• _What you will do_
Count every line that includes the string "sinking" in the entries that follow. Nothing besides the number is needed.

• _Data for processing_

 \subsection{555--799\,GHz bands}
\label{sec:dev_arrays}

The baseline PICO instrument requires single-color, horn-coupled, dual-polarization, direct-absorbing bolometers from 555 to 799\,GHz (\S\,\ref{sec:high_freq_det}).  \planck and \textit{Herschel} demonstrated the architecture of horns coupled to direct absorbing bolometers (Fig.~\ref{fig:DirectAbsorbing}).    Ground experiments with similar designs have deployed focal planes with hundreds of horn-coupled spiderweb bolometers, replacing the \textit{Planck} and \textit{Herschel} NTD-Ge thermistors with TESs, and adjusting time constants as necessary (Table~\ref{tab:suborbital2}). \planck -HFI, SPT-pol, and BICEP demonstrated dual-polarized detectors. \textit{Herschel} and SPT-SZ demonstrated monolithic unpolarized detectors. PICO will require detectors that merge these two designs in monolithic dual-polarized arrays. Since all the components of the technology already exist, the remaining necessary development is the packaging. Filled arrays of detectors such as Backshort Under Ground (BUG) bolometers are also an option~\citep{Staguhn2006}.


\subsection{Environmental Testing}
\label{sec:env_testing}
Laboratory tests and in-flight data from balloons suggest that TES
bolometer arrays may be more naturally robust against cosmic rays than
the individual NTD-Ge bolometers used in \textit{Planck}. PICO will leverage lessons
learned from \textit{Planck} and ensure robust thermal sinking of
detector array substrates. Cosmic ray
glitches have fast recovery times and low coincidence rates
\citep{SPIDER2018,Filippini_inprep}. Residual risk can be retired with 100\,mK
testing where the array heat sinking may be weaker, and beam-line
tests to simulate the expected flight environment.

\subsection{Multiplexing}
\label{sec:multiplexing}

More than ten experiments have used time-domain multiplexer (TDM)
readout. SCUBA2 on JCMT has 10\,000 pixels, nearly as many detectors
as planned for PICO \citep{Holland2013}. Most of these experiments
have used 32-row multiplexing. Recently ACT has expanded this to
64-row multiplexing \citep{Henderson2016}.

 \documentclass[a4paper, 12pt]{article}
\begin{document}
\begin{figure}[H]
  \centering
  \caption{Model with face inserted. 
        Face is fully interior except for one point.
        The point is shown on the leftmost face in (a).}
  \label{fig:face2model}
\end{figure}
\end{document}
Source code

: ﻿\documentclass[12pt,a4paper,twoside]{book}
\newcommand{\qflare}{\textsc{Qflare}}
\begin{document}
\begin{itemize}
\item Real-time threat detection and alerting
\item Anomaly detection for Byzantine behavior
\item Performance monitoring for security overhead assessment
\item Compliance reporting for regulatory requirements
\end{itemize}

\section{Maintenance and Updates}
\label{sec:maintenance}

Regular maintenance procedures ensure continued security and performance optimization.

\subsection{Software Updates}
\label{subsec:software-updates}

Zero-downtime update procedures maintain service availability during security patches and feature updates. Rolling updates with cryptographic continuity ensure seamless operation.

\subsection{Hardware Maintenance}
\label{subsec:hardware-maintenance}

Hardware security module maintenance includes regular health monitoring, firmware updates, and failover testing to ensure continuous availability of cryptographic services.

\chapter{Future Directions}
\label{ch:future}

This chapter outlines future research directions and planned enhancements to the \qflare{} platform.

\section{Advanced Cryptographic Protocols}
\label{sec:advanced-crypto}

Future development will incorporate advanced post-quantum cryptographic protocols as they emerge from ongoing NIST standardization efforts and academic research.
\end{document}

...

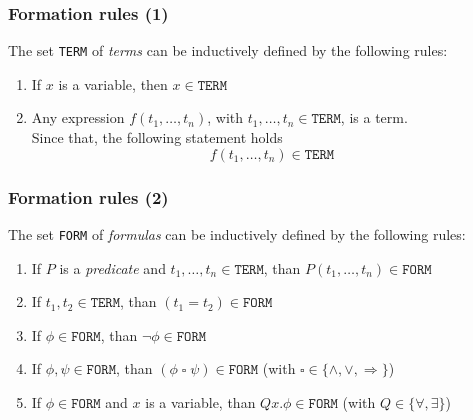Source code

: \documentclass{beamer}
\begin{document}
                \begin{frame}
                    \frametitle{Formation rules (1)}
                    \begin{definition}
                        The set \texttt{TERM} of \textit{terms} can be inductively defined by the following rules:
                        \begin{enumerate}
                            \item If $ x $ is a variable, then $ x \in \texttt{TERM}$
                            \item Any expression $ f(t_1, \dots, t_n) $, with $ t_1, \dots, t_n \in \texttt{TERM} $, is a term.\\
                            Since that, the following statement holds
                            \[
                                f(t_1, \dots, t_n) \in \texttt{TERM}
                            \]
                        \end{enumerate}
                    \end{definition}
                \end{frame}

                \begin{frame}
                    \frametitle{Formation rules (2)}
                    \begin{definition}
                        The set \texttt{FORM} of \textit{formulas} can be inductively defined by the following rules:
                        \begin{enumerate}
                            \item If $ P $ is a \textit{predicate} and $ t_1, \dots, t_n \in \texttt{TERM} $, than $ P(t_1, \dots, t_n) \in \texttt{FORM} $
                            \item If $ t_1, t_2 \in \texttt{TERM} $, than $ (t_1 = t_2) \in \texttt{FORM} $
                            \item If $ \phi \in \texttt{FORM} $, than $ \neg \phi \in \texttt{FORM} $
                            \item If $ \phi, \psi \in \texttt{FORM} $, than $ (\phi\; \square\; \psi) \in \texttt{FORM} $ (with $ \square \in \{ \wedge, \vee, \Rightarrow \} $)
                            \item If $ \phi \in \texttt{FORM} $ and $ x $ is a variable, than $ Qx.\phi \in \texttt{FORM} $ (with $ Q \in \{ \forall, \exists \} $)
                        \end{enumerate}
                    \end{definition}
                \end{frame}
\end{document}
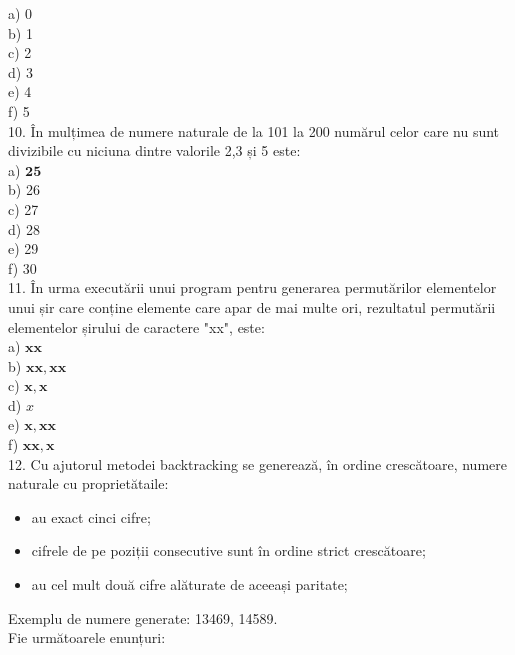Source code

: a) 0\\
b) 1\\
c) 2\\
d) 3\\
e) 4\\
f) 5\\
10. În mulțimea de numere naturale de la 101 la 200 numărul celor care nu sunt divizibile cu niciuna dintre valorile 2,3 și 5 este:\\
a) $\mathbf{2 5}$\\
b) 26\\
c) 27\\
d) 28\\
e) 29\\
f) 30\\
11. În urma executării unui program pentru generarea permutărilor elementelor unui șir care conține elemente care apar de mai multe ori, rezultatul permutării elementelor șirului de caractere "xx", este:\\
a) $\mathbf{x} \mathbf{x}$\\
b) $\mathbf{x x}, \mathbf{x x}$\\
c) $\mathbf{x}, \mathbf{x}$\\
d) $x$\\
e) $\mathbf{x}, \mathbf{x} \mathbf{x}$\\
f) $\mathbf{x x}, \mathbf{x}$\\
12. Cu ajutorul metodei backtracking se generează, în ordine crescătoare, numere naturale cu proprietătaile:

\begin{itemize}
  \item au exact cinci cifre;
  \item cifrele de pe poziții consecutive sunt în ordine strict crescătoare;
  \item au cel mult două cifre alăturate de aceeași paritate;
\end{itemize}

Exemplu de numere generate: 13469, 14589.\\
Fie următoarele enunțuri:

* * *

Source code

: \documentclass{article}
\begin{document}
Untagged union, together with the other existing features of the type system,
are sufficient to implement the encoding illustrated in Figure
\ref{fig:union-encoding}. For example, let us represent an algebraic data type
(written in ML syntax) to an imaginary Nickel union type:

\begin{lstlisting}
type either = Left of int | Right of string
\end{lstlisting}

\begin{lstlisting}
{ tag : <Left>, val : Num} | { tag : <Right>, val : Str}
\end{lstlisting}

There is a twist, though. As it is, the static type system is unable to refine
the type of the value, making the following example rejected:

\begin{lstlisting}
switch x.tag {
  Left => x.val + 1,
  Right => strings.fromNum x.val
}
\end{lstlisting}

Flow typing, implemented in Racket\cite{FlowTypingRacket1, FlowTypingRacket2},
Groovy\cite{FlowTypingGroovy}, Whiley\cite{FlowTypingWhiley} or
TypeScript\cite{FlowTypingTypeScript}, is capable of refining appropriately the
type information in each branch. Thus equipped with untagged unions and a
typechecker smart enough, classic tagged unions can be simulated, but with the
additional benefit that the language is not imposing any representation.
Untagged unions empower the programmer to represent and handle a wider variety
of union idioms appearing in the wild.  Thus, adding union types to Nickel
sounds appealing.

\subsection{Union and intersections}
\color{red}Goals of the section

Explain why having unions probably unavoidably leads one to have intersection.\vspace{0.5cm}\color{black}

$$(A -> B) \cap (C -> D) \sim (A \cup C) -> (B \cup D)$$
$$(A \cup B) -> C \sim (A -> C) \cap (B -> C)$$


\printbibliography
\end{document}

• _Output for this task_
2